This study offers three theoretical and two practical contributions. Theoretically, it (1) validates that live photo exchanges fit within the relational logic of the Social Grooming Model; (2) integrates communication privacy management by showing how a stable need for privacy moderates grooming’s link to well-being; and (3) situates these dynamics in a closed network context, thereby extending social media scholarship beyond the open-platform focus that dominates prior work. Practically, the results underscore the importance for users of adjusting audience scope and post-capture review to match personal privacy comfort and the need for designers to provide specific, post-posting visibility controls so that moment-to-moment sharing can strengthen close ties without damaging psychological boundaries.

2 Theory

This section introduces this study’s theoretical framework; specifically, Section 2.1 discusses the social grooming on well-being, Section 2.2 explores social capital, and Section 2.3 explores need for privacy.

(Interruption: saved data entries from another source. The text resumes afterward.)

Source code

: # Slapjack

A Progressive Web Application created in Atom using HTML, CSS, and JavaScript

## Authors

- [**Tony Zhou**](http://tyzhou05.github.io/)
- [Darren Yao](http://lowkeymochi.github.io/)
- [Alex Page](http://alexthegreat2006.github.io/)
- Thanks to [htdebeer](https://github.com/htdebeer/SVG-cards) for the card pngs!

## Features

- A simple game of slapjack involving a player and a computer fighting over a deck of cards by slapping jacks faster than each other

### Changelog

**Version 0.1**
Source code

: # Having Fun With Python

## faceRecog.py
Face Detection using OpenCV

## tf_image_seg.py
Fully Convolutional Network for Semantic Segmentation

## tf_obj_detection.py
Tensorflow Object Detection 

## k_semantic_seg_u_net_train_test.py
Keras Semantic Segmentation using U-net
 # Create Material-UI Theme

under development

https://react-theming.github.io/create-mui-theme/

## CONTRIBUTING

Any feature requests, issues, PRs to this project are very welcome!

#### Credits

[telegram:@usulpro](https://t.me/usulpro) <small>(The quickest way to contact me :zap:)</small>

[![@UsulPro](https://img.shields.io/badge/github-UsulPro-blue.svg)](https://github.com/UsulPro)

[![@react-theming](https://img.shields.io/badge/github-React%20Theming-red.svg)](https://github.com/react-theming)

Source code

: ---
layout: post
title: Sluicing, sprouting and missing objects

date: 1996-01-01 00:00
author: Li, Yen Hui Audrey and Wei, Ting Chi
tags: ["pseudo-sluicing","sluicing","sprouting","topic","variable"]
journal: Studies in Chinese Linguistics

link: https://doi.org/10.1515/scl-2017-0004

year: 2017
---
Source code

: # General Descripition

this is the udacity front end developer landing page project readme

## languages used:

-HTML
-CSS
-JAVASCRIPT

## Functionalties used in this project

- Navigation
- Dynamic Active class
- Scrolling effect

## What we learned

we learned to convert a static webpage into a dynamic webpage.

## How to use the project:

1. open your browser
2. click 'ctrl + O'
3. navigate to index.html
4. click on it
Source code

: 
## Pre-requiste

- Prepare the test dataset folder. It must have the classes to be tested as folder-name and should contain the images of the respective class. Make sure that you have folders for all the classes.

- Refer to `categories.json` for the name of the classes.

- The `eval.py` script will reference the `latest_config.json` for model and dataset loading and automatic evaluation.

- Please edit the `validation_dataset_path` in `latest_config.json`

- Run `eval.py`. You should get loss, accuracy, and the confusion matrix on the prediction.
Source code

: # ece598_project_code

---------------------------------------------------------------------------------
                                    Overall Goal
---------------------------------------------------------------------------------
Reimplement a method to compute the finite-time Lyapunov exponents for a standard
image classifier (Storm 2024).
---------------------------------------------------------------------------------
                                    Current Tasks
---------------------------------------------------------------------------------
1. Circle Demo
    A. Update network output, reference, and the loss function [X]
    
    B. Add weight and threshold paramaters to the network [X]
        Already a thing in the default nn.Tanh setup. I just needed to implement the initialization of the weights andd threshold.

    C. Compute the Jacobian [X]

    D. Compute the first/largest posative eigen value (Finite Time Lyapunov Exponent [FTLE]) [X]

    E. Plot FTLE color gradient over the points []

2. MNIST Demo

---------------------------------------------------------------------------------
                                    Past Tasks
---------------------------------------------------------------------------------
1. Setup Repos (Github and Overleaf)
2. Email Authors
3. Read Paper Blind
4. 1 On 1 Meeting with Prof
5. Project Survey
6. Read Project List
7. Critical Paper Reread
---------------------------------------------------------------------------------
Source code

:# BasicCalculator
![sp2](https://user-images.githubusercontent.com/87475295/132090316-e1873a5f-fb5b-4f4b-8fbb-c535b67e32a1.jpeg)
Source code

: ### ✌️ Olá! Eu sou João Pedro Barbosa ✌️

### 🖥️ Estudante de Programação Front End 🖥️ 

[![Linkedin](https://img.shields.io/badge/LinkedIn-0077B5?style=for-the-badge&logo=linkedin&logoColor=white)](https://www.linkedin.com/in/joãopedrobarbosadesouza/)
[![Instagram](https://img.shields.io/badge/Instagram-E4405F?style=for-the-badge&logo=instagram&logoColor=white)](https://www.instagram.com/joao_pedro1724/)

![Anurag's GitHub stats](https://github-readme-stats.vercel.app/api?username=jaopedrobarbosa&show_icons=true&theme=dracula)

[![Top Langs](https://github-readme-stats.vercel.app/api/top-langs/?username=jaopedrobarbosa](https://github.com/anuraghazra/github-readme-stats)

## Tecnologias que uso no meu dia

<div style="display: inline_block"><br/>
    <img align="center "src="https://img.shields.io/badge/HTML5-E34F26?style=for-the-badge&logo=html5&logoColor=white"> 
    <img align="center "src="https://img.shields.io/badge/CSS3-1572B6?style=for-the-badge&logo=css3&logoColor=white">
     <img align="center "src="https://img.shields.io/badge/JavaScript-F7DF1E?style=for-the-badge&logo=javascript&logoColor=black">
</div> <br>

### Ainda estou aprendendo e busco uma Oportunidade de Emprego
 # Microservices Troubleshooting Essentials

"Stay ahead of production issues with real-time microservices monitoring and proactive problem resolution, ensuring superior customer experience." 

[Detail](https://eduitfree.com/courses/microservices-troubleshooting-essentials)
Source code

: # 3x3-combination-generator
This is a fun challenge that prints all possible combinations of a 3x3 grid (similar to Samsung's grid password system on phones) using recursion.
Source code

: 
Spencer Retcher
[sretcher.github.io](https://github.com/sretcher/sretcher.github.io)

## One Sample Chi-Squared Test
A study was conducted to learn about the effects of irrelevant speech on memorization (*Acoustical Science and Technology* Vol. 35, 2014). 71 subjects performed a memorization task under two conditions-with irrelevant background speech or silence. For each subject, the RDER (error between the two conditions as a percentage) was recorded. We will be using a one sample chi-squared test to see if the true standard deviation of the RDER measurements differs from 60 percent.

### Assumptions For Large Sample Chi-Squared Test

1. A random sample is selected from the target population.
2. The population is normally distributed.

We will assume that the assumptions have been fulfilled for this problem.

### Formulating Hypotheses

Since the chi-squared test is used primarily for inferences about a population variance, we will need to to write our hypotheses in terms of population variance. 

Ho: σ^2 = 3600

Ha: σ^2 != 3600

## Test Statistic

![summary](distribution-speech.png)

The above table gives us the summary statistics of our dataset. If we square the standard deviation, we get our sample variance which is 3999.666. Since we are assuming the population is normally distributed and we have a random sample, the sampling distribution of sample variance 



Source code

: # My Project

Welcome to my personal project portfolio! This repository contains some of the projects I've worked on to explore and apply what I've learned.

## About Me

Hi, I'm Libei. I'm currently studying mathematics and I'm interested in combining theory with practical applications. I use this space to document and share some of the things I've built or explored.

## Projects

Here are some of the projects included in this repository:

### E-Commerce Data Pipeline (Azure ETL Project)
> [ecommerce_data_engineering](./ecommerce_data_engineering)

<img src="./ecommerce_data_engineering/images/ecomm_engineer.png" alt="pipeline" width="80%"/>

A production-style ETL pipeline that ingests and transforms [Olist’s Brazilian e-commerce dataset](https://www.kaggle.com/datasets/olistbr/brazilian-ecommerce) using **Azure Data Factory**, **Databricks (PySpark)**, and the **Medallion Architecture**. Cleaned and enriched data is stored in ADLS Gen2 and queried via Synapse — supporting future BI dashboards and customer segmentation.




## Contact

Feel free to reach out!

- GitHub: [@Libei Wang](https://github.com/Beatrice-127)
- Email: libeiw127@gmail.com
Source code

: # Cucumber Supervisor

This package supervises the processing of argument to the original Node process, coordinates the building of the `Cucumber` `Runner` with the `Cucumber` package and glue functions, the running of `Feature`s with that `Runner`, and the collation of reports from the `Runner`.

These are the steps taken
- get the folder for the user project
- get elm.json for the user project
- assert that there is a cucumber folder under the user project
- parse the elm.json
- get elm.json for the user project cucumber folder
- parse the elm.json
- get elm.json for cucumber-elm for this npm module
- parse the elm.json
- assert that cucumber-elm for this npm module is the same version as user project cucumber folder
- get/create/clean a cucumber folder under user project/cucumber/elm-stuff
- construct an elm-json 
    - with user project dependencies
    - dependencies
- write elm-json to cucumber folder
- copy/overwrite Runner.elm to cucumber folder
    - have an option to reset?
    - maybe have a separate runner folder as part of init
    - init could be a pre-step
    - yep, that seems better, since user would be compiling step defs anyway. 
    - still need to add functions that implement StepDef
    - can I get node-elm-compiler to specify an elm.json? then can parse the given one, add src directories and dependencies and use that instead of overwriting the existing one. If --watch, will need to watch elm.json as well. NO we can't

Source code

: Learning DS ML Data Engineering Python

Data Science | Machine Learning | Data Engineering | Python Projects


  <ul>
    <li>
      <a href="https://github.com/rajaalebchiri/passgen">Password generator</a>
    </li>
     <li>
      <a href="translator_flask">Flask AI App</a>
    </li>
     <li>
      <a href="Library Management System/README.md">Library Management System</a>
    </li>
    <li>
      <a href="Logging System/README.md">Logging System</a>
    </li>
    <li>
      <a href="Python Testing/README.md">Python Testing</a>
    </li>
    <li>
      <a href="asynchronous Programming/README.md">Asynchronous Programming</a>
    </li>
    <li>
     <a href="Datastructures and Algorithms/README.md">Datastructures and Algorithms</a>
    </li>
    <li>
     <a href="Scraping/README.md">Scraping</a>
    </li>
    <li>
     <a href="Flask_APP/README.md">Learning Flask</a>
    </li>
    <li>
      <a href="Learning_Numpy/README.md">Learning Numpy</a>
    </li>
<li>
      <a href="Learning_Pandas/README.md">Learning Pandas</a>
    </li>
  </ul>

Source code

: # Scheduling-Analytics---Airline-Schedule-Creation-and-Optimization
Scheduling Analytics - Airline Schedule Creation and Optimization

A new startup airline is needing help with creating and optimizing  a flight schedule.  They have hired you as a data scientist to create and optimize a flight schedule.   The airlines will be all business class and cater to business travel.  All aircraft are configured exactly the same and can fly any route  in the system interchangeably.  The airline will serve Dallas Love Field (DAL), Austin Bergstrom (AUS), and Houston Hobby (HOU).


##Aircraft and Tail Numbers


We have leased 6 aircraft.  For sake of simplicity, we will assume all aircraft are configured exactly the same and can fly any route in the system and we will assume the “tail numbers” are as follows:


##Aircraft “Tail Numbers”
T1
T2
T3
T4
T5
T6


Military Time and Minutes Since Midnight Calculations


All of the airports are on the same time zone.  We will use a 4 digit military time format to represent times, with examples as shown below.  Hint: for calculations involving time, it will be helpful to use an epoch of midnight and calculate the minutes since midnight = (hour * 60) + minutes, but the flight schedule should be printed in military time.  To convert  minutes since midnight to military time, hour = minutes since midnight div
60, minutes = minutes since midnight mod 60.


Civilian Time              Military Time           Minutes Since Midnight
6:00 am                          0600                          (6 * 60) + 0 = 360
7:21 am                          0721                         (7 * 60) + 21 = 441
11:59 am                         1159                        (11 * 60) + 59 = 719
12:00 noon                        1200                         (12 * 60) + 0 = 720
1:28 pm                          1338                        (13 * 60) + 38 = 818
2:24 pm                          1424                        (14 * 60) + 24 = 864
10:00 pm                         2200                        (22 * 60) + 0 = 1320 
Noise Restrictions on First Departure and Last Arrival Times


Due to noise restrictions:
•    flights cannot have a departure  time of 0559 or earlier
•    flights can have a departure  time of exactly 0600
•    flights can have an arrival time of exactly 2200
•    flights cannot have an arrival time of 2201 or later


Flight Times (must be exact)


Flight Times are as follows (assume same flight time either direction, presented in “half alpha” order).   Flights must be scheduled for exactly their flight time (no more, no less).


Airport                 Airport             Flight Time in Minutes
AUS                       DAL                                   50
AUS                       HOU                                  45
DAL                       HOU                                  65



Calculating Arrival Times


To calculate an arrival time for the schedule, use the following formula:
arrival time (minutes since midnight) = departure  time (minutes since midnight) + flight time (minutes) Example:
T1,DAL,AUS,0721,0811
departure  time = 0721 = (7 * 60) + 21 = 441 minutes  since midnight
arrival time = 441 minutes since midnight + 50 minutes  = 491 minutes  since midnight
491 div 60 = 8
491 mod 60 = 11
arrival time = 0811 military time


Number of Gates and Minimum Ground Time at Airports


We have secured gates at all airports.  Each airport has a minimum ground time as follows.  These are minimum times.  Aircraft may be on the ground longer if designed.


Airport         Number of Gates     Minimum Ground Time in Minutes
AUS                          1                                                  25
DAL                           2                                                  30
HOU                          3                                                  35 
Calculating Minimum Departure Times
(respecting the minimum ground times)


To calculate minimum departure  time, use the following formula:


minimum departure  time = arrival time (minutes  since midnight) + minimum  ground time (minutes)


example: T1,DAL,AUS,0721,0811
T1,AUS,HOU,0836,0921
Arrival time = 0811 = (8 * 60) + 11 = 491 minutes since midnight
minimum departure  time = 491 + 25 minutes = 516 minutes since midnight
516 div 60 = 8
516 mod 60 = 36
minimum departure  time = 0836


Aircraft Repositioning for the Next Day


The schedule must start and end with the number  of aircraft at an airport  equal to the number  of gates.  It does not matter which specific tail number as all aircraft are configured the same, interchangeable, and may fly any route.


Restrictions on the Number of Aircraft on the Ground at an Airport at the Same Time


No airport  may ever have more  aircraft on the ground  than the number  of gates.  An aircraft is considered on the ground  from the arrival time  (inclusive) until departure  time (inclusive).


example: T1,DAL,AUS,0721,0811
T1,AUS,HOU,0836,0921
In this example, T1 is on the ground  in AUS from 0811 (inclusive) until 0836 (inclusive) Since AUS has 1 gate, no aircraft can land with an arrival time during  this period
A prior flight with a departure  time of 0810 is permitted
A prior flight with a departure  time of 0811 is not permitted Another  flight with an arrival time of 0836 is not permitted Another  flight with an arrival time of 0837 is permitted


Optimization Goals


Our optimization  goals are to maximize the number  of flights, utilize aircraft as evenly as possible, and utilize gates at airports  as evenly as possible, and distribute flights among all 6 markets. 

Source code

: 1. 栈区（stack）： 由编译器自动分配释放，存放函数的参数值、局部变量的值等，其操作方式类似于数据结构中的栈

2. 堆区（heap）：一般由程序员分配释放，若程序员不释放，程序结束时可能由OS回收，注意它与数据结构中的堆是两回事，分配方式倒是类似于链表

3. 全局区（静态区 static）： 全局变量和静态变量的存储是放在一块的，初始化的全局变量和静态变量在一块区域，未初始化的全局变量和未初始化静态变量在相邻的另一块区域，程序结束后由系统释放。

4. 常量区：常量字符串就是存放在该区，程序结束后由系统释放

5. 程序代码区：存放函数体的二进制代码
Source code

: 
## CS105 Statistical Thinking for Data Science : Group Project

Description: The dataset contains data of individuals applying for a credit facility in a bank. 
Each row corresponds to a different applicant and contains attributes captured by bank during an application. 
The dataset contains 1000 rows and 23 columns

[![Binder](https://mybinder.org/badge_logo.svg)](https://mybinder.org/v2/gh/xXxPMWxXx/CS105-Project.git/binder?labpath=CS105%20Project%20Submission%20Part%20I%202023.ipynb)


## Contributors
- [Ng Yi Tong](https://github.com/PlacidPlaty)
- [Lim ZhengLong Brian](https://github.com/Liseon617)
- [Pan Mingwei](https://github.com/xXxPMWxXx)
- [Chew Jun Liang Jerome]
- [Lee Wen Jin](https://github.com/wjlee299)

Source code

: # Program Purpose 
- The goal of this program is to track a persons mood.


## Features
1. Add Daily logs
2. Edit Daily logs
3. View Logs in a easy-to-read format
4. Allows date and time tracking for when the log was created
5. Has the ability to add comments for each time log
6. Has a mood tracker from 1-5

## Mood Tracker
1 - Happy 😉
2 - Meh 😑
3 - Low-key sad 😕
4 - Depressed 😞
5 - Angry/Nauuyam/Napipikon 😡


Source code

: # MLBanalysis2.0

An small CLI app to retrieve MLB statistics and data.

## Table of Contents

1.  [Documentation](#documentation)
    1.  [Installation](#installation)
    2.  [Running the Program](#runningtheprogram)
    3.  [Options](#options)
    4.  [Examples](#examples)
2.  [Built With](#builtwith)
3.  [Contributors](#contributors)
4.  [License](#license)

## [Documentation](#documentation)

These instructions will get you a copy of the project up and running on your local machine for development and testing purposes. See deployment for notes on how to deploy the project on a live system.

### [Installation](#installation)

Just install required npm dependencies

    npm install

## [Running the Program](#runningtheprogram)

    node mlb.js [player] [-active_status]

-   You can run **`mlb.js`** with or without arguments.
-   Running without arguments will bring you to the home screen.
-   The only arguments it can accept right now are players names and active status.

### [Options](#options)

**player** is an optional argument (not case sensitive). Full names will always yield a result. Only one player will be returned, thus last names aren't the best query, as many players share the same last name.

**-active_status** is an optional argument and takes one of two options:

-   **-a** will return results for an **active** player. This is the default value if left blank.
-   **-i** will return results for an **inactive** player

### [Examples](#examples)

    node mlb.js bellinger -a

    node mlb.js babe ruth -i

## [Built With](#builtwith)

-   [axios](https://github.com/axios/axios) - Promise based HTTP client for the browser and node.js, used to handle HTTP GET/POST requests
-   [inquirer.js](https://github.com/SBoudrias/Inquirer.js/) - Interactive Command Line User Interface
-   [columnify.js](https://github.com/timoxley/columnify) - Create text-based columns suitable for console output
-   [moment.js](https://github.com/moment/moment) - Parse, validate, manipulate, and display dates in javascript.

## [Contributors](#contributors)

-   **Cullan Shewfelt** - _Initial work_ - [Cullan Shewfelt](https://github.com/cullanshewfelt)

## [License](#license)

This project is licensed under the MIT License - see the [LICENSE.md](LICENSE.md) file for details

2.1 Impact of social grooming on well-being

Social grooming in social media contexts refers to the purposeful, relationally oriented, adaptive self-disclosures and responsive interactions whose primary aim is to initiate, maintain, and strengthen interpersonal ties. Originating from primate research, where physical grooming strengthens affiliative bonds (Dunbar, 1991; Nakamura, 2003), the concept now encompasses digital behaviors such as posting daily updates; attaching live photos; and liking, commenting, or using emojis to signal attention and care (Donath, 2007; Lin, 2019; Lin et al., 2024; Lin and Hsieh, 2021; Liu and Yeo, 2024; Takano and Ichinose, 2018). Its key attributes are (1) intentionality, i.e., disclosures and reactions are performed with a clear social motive rather than merely broadcast without reason; (2) interactivity, where actions serve to invite or acknowledge feedback, creating an exchange loop that reinforces mutual awareness; and (3) tie-strength modulation, in that frequency, depth, and tone of grooming cues adjust in proportion to relationship closeness.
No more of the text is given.